刑事訴訟の流れ
ここでは刑事訴訟を起こす際の流れについて、わかりやすく簡潔にご説明します。
A. 罪状認否
刑事裁判において、通常法廷内で最初に行われる手続きは罪状認否です。被告が書面による罪状を受領し、弁護士による代理が認められ、訴えられている罪状に対して応答すると、裁判の日程が計画され、保釈が審理されます。
B. 証拠開示手続き
証拠開示手続きにより、被告は逮捕時のポリスレポートなどといった、検察が持つ証拠を入手できます。最近は検察側も同様に、被告に対して証拠を請求できるような流れになってきています。従ってドラマや映画に出てくるように、裁判の審理において相手方の知らない証拠や証人が突然現れて驚く、という光景は現実ではあまり見られません。
証拠の提出により、検察側によって裁判がどの程度の確証で立証されるのかの目度が立ちますが、検察側の裁判戦略等は開示されません。
C. 予審
裁判官は、検察による訴追の判断が適切であるかどうかを判断します。これは無罪有罪の判決ではなく、あくまでも裁判の審理を受けるに値するかの判断です。

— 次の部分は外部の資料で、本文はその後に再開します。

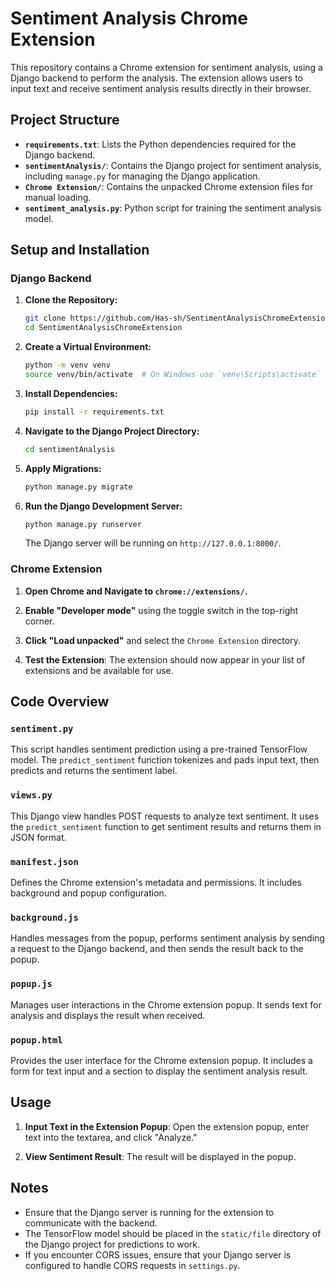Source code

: # Sentiment Analysis Chrome Extension

This repository contains a Chrome extension for sentiment analysis, using a Django backend to perform the analysis. The extension allows users to input text and receive sentiment analysis results directly in their browser.

## Project Structure

- **`requirements.txt`**: Lists the Python dependencies required for the Django backend.
- **`sentimentAnalysis/`**: Contains the Django project for sentiment analysis, including `manage.py` for managing the Django application.
- **`Chrome Extension/`**: Contains the unpacked Chrome extension files for manual loading.
- **`sentiment_analysis.py`**: Python script for training the sentiment analysis model.

## Setup and Installation

### Django Backend

1. **Clone the Repository:**

    ```bash
    git clone https://github.com/Has-sh/SentimentAnalysisChromeExtension.git
    cd SentimentAnalysisChromeExtension
    ```

2. **Create a Virtual Environment:**

    ```bash
    python -m venv venv
    source venv/bin/activate  # On Windows use `venv\Scripts\activate`
    ```

3. **Install Dependencies:**

    ```bash
    pip install -r requirements.txt
    ```

4. **Navigate to the Django Project Directory:**

    ```bash
    cd sentimentAnalysis
    ```

5. **Apply Migrations:**

    ```bash
    python manage.py migrate
    ```

6. **Run the Django Development Server:**

    ```bash
    python manage.py runserver
    ```

   The Django server will be running on `http://127.0.0.1:8000/`.

### Chrome Extension

1. **Open Chrome and Navigate to `chrome://extensions/`.**

2. **Enable "Developer mode"** using the toggle switch in the top-right corner.

3. **Click "Load unpacked"** and select the `Chrome Extension` directory.

4. **Test the Extension**: The extension should now appear in your list of extensions and be available for use.

## Code Overview

### `sentiment.py`

This script handles sentiment prediction using a pre-trained TensorFlow model. The `predict_sentiment` function tokenizes and pads input text, then predicts and returns the sentiment label.

### `views.py`

This Django view handles POST requests to analyze text sentiment. It uses the `predict_sentiment` function to get sentiment results and returns them in JSON format.

### `manifest.json`

Defines the Chrome extension's metadata and permissions. It includes background and popup configuration.

### `background.js`

Handles messages from the popup, performs sentiment analysis by sending a request to the Django backend, and then sends the result back to the popup.

### `popup.js`

Manages user interactions in the Chrome extension popup. It sends text for analysis and displays the result when received.

### `popup.html`

Provides the user interface for the Chrome extension popup. It includes a form for text input and a section to display the sentiment analysis result.

## Usage

1. **Input Text in the Extension Popup**: Open the extension popup, enter text into the textarea, and click "Analyze."

2. **View Sentiment Result**: The result will be displayed in the popup.

## Notes

- Ensure that the Django server is running for the extension to communicate with the backend.
- The TensorFlow model should be placed in the `static/file` directory of the Django project for predictions to work.
- If you encounter CORS issues, ensure that your Django server is configured to handle CORS requests in `settings.py`.
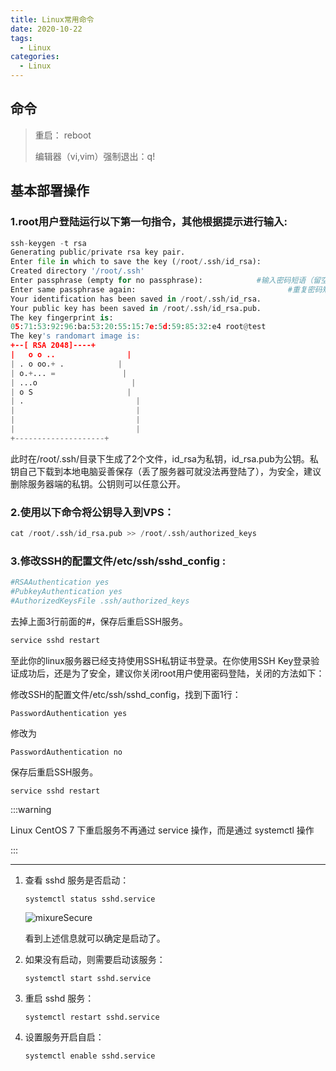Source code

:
 ```yaml
---
title: Linux常用命令
date: 2020-10-22
tags:
  - Linux
categories:
  - Linux
---
```


## 命令

> 重启： reboot
>
> 编辑器（vi,vim）强制退出：q!



## 基本部署操作

### 1.root用户登陆运行以下第一句指令，其他根据提示进行输入:

```python
ssh-keygen -t rsa
Generating public/private rsa key pair.
Enter file in which to save the key (/root/.ssh/id_rsa):                 #建议直接回车使用默认路径
Created directory '/root/.ssh'
Enter passphrase (empty for no passphrase):            #输入密码短语（留空则直接回车）
Enter same passphrase again:                                  #重复密码短语
Your identification has been saved in /root/.ssh/id_rsa.
Your public key has been saved in /root/.ssh/id_rsa.pub.
The key fingerprint is:
05:71:53:92:96:ba:53:20:55:15:7e:5d:59:85:32:e4 root@test
The key's randomart image is:
+--[ RSA 2048]----+
|   o o ..                |
| . o oo.+ .            |
| o.+... =               |
| ...o                     |
| o S                     |
| .                         |
|                           |
|                           |
|                           |
+--------------------+
```

此时在/root/.ssh/目录下生成了2个文件，id_rsa为私钥，id_rsa.pub为公钥。私钥自己下载到本地电脑妥善保存（丢了服务器可就没法再登陆了），为安全，建议删除服务器端的私钥。公钥则可以任意公开。

### 2.使用以下命令将公钥导入到VPS：

```python
cat /root/.ssh/id_rsa.pub >> /root/.ssh/authorized_keys
```

### 3.修改SSH的配置文件/etc/ssh/sshd_config :

```python
#RSAAuthentication yes
#PubkeyAuthentication yes
#AuthorizedKeysFile .ssh/authorized_keys
```

去掉上面3行前面的#，保存后重启SSH服务。

```python
service sshd restart
```

至此你的linux服务器已经支持使用SSH私钥证书登录。在你使用SSH Key登录验证成功后，还是为了安全，建议你关闭root用户使用密码登陆，关闭的方法如下：

修改SSH的配置文件/etc/ssh/sshd_config，找到下面1行：

```PasswordAuthentication yes
PasswordAuthentication yes
```

修改为

```
PasswordAuthentication no
```

保存后重启SSH服务。

```
service sshd restart
```

:::warning

Linux CentOS 7 下重启服务不再通过 service 操作，而是通过 systemctl 操作

:::

------



1. 查看 sshd 服务是否启动： 

   ```
   systemctl status sshd.service
   ```

   

   <img :src="$withBase('/img/Linux/L001.png')" alt="mixureSecure">

   看到上述信息就可以确定是启动了。

2. 如果没有启动，则需要启动该服务：

   

   ```
   systemctl start sshd.service
   ```

   

3. 重启 sshd 服务：

   ```
   systemctl restart sshd.service
   ```

   

4. 设置服务开启自启：

   ```
   systemctl enable sshd.service
   ```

なおこの裁判手続きは必ずしも行われるものではなく、適用される法律や条件により異なります。
D. 裁判
アメリカには50州、連邦、ワシントン特別区それぞれの裁判所がありますが、基本的な手続きや審理の多くは共通しています。以下で標準的なステップをご説明します。
- 1.裁判官、または陪審による判決の選択
- 裁判官による判決か陪審による判決かを選択します。
必ずしも陪審員による判断が被告に有利になるとは限りませんし、陪審員による判断が認められない場合(罰金等の軽微な犯罪)もあります。全員一致の評決が求められるかどうか、裁判官による判決の方が軽くなるかどうかなどについて検討します。
- 2.冒頭陳述
- 証人調べの前に、裁判官又は陪審に対して、検察及び被告による事件の説明がなされます。
- 3.検察立証
- 検察が証人を通して、犯罪の立証を行います。
- 4.被告反対尋問
- 被告が検察側の証人調べを行います。
- 5.再尋問
- 検察が再度証人調べを行います。
- 6.棄却申立
- 被告は訴えの棄却請求をできますが、ほとんどの場合拒絶されます。
- 7.被告立証
- 被告側が証人を通して、弁護を行います。
- 8.検察反対尋問
- 検察が被告側の証人調べを行います。
- 9.被告再尋問
- 被告側が再度証人調べを行います。
- 10.検察反証
- 検察が、被告の弁護を崩す証拠を提出します。
- 11.陪審への説明協議
- 検察及び被告が、裁判官と陪審への説明内容を協議します。
- 12.検察最終弁論
- 検察が提出した証拠をまとめ、有罪にすべき理由を説明します。
- 13.被告最終弁論
- 被告が提出した証拠をまとめ、有罪にすべきでない理由、又はより程度の低い犯罪に該当させるべき理由を説明します。
- 14.陪審への説明
- 裁判官が陪審員に対して、適用される法律及びどのように評議すべきかを説明します。
- 15.陪審評議
- 原則として、陪審員は全員一致で評決を決定します。
- 16.審理後申立
- 有罪の場合、評決を覆すよう裁判官に申立てができますが、ほとんどの場合拒絶されます。
- 17.量刑
- 有罪の場合、裁判官はその場で、あるいは後日量刑を決定します。